<<<<

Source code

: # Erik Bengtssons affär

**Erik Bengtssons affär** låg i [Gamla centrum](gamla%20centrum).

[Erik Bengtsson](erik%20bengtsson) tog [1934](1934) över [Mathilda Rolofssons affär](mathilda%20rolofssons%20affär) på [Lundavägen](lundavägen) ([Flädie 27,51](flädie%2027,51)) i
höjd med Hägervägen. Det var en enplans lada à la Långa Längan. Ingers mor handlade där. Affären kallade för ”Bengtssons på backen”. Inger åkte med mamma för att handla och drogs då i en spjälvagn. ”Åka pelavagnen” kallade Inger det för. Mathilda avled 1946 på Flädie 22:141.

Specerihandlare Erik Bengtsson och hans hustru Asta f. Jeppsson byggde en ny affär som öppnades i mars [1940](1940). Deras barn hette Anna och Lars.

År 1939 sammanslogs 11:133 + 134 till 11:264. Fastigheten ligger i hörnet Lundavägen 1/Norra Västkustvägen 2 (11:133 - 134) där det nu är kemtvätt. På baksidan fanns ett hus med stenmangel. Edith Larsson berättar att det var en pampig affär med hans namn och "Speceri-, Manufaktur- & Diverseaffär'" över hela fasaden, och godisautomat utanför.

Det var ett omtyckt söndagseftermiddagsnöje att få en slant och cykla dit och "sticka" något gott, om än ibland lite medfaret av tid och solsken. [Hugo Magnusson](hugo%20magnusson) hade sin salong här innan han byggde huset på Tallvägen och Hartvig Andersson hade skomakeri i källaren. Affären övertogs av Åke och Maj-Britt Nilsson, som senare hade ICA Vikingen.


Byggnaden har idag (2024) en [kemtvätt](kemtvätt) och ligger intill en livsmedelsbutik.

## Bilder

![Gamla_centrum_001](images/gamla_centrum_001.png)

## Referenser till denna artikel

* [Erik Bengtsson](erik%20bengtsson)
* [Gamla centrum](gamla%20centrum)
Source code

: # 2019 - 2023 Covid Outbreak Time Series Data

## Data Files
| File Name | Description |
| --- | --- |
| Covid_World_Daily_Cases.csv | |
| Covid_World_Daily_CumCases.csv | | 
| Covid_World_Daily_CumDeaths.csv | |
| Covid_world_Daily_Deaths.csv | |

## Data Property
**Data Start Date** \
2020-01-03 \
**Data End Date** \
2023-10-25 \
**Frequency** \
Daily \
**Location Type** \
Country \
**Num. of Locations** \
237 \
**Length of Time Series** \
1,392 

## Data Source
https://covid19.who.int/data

>>>>

* **Directions for this task**: Lines before the one containing "## Data Files" stay out; reproduce that line and all the lines after it, through the end of the listing, exactly.

* **Result**:
## Data Files
| File Name | Description |
| --- | --- |
| Covid_World_Daily_Cases.csv | |
| Covid_World_Daily_CumCases.csv | | 
| Covid_World_Daily_CumDeaths.csv | |
| Covid_world_Daily_Deaths.csv | |

## Data Property
**Data Start Date** \
2020-01-03 \
**Data End Date** \
2023-10-25 \
**Frequency** \
Daily \
**Location Type** \
Country \
**Num. of Locations** \
237 \
**Length of Time Series** \
1,392 

## Data Source
https://covid19.who.int/data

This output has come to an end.